Segment Start: DATA SHOWN

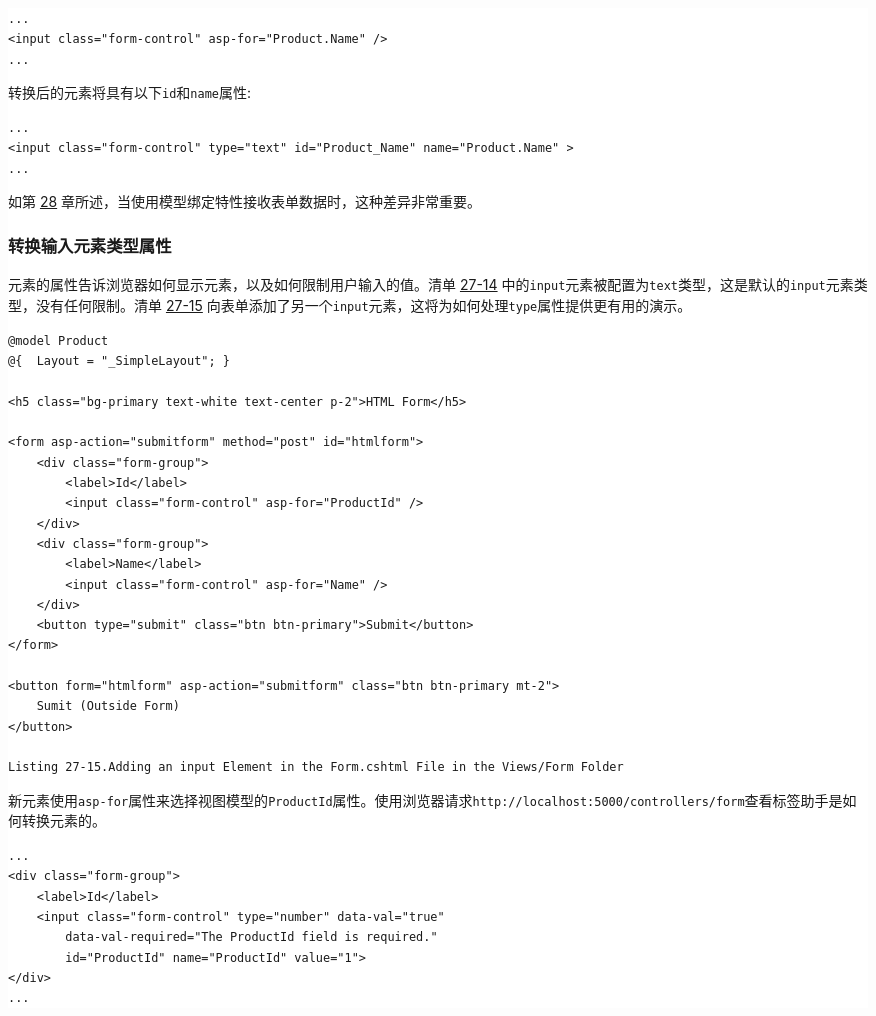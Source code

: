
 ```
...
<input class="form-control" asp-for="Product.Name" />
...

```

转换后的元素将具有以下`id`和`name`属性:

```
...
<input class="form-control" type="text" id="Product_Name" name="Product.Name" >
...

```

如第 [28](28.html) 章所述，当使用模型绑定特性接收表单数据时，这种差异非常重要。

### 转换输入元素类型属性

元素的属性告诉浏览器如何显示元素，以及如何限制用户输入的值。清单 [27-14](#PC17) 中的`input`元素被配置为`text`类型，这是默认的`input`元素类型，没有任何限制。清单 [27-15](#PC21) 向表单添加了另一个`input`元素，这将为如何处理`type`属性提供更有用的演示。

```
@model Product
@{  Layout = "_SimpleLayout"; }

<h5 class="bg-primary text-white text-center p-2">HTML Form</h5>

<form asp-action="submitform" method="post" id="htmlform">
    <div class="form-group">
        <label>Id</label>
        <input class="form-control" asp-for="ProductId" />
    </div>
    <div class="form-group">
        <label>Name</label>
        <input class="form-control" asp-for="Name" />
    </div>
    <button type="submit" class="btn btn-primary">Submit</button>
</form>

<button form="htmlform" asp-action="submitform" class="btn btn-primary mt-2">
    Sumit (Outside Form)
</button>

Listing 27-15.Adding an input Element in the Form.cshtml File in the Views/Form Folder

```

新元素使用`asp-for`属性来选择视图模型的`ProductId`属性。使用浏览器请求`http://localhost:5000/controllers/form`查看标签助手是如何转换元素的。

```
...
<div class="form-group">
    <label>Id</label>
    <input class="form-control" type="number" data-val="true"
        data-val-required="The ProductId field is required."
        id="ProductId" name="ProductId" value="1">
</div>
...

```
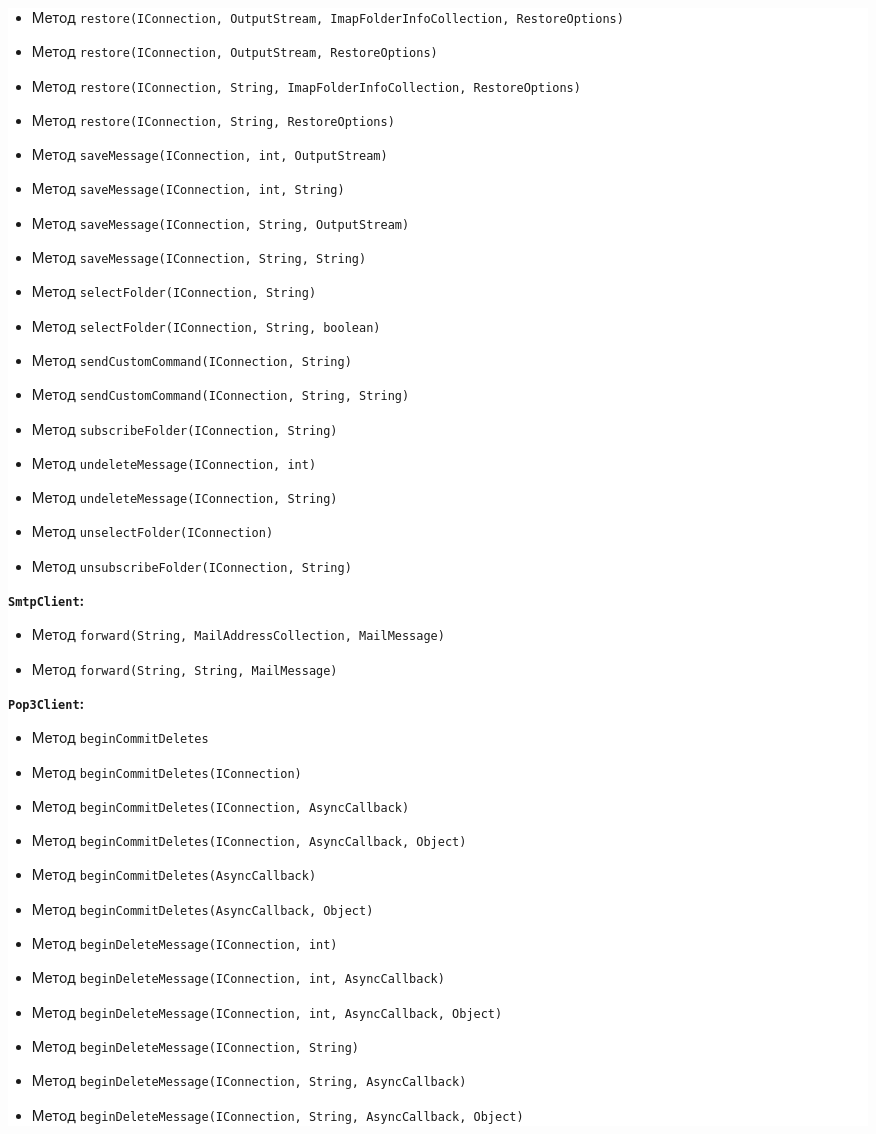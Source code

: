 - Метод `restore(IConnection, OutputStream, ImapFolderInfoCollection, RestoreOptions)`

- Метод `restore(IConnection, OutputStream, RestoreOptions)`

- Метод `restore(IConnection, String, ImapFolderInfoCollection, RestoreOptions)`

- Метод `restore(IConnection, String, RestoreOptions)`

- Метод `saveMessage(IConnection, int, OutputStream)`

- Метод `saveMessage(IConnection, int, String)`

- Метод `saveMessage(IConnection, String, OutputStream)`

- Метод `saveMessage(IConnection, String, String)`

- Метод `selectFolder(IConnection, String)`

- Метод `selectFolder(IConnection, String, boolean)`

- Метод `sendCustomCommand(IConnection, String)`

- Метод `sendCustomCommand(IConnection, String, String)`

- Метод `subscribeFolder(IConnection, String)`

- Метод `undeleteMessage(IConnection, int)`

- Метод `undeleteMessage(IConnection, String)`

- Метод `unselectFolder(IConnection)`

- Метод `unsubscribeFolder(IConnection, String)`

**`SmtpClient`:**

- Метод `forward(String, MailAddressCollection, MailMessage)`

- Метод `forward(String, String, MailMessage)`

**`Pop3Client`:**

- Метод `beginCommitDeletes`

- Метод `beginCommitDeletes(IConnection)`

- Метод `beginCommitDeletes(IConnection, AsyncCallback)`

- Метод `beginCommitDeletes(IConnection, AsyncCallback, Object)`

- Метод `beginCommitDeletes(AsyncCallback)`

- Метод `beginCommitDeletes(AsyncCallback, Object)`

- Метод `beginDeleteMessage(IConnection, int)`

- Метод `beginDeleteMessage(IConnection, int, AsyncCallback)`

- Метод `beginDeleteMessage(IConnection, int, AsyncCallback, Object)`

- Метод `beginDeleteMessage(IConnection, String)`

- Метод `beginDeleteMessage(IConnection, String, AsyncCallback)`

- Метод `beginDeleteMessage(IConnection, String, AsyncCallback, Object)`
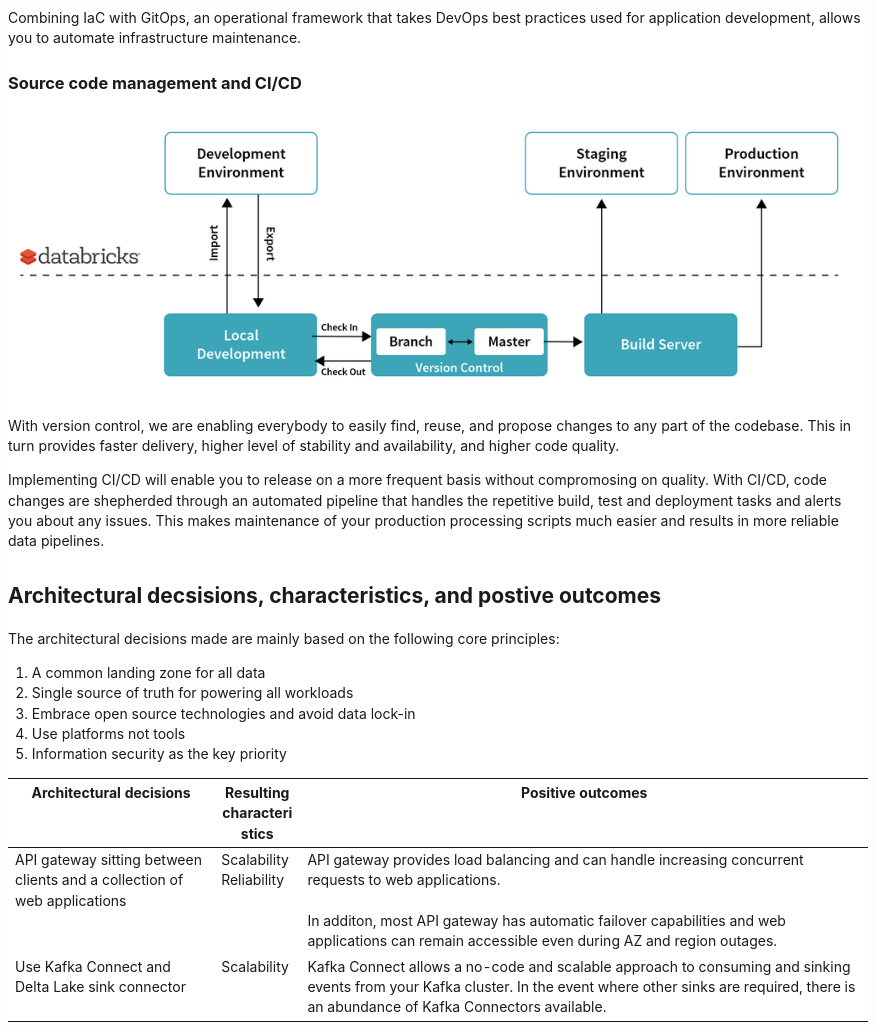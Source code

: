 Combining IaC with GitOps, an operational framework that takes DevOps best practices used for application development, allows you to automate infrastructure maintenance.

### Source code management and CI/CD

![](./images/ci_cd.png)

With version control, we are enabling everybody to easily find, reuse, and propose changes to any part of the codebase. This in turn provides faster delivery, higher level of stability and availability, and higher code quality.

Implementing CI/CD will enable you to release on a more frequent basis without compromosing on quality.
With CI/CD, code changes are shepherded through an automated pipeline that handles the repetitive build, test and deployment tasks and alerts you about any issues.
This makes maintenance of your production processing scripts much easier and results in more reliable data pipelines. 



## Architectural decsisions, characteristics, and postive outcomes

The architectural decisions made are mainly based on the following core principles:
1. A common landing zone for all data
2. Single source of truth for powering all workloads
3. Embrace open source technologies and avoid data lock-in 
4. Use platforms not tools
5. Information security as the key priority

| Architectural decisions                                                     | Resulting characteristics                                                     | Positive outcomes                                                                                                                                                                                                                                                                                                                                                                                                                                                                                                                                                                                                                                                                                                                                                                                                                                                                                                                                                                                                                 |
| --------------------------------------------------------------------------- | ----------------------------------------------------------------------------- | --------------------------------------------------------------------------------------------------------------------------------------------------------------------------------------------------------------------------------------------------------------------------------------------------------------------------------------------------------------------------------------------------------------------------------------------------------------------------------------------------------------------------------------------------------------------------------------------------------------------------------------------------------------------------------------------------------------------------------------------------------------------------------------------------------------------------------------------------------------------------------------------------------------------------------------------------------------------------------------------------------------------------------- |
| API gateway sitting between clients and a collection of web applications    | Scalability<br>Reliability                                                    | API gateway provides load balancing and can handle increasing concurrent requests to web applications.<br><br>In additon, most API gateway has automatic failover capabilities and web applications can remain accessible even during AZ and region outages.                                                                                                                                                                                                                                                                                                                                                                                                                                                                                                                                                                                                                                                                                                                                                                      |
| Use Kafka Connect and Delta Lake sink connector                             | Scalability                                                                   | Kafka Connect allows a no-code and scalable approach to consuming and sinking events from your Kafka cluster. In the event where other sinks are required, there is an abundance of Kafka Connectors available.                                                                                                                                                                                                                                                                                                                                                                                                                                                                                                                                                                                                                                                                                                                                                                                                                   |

Segment End: DATA SHOWN

* [WHAT TO PRODUCE] Reproduce these records exactly, but not the pictures.

* [TASK RESPONSE]
Source code

:
 ```
...
<input class="form-control" asp-for="Product.Name" />
...

```

转换后的元素将具有以下`id`和`name`属性:

```
...
<input class="form-control" type="text" id="Product_Name" name="Product.Name" >
...

```

如第 [28](28.html) 章所述，当使用模型绑定特性接收表单数据时，这种差异非常重要。

### 转换输入元素类型属性

元素的属性告诉浏览器如何显示元素，以及如何限制用户输入的值。清单 [27-14](#PC17) 中的`input`元素被配置为`text`类型，这是默认的`input`元素类型，没有任何限制。清单 [27-15](#PC21) 向表单添加了另一个`input`元素，这将为如何处理`type`属性提供更有用的演示。

```
@model Product
@{  Layout = "_SimpleLayout"; }

<h5 class="bg-primary text-white text-center p-2">HTML Form</h5>

<form asp-action="submitform" method="post" id="htmlform">
    <div class="form-group">
        <label>Id</label>
        <input class="form-control" asp-for="ProductId" />
    </div>
    <div class="form-group">
        <label>Name</label>
        <input class="form-control" asp-for="Name" />
    </div>
    <button type="submit" class="btn btn-primary">Submit</button>
</form>

<button form="htmlform" asp-action="submitform" class="btn btn-primary mt-2">
    Sumit (Outside Form)
</button>

Listing 27-15.Adding an input Element in the Form.cshtml File in the Views/Form Folder

```

新元素使用`asp-for`属性来选择视图模型的`ProductId`属性。使用浏览器请求`http://localhost:5000/controllers/form`查看标签助手是如何转换元素的。

```
...
<div class="form-group">
    <label>Id</label>
    <input class="form-control" type="number" data-val="true"
        data-val-required="The ProductId field is required."
        id="ProductId" name="ProductId" value="1">
</div>
...

```
Source code

: - Метод `restore(IConnection, OutputStream, ImapFolderInfoCollection, RestoreOptions)`

- Метод `restore(IConnection, OutputStream, RestoreOptions)`

- Метод `restore(IConnection, String, ImapFolderInfoCollection, RestoreOptions)`

- Метод `restore(IConnection, String, RestoreOptions)`

- Метод `saveMessage(IConnection, int, OutputStream)`

- Метод `saveMessage(IConnection, int, String)`

- Метод `saveMessage(IConnection, String, OutputStream)`

- Метод `saveMessage(IConnection, String, String)`

- Метод `selectFolder(IConnection, String)`

- Метод `selectFolder(IConnection, String, boolean)`

- Метод `sendCustomCommand(IConnection, String)`

- Метод `sendCustomCommand(IConnection, String, String)`

- Метод `subscribeFolder(IConnection, String)`

- Метод `undeleteMessage(IConnection, int)`

- Метод `undeleteMessage(IConnection, String)`

- Метод `unselectFolder(IConnection)`

- Метод `unsubscribeFolder(IConnection, String)`

**`SmtpClient`:**

- Метод `forward(String, MailAddressCollection, MailMessage)`

- Метод `forward(String, String, MailMessage)`

**`Pop3Client`:**

- Метод `beginCommitDeletes`

- Метод `beginCommitDeletes(IConnection)`

- Метод `beginCommitDeletes(IConnection, AsyncCallback)`

- Метод `beginCommitDeletes(IConnection, AsyncCallback, Object)`

- Метод `beginCommitDeletes(AsyncCallback)`

- Метод `beginCommitDeletes(AsyncCallback, Object)`

- Метод `beginDeleteMessage(IConnection, int)`

- Метод `beginDeleteMessage(IConnection, int, AsyncCallback)`

- Метод `beginDeleteMessage(IConnection, int, AsyncCallback, Object)`

- Метод `beginDeleteMessage(IConnection, String)`

- Метод `beginDeleteMessage(IConnection, String, AsyncCallback)`

- Метод `beginDeleteMessage(IConnection, String, AsyncCallback, Object)`
Source code

: Combining IaC with GitOps, an operational framework that takes DevOps best practices used for application development, allows you to automate infrastructure maintenance.

### Source code management and CI/CD

![](./images/ci_cd.png)

With version control, we are enabling everybody to easily find, reuse, and propose changes to any part of the codebase. This in turn provides faster delivery, higher level of stability and availability, and higher code quality.

Implementing CI/CD will enable you to release on a more frequent basis without compromosing on quality.
With CI/CD, code changes are shepherded through an automated pipeline that handles the repetitive build, test and deployment tasks and alerts you about any issues.
This makes maintenance of your production processing scripts much easier and results in more reliable data pipelines. 



## Architectural decsisions, characteristics, and postive outcomes

The architectural decisions made are mainly based on the following core principles:
1. A common landing zone for all data
2. Single source of truth for powering all workloads
3. Embrace open source technologies and avoid data lock-in 
4. Use platforms not tools
5. Information security as the key priority

| Architectural decisions                                                     | Resulting characteristics                                                     | Positive outcomes                                                                                                                                                                                                                                                                                                                                                                                                                                                                                                                                                                                                                                                                                                                                                                                                                                                                                                                                                                                                                 |
| --------------------------------------------------------------------------- | ----------------------------------------------------------------------------- | --------------------------------------------------------------------------------------------------------------------------------------------------------------------------------------------------------------------------------------------------------------------------------------------------------------------------------------------------------------------------------------------------------------------------------------------------------------------------------------------------------------------------------------------------------------------------------------------------------------------------------------------------------------------------------------------------------------------------------------------------------------------------------------------------------------------------------------------------------------------------------------------------------------------------------------------------------------------------------------------------------------------------------- |
| API gateway sitting between clients and a collection of web applications    | Scalability<br>Reliability                                                    | API gateway provides load balancing and can handle increasing concurrent requests to web applications.<br><br>In additon, most API gateway has automatic failover capabilities and web applications can remain accessible even during AZ and region outages.                                                                                                                                                                                                                                                                                                                                                                                                                                                                                                                                                                                                                                                                                                                                                                      |
| Use Kafka Connect and Delta Lake sink connector                             | Scalability                                                                   | Kafka Connect allows a no-code and scalable approach to consuming and sinking events from your Kafka cluster. In the event where other sinks are required, there is an abundance of Kafka Connectors available.                                                                                                                                                                                                                                                                                                                                                                                                                                                                                                                                                                                                                                                                                                                                                                                                                   |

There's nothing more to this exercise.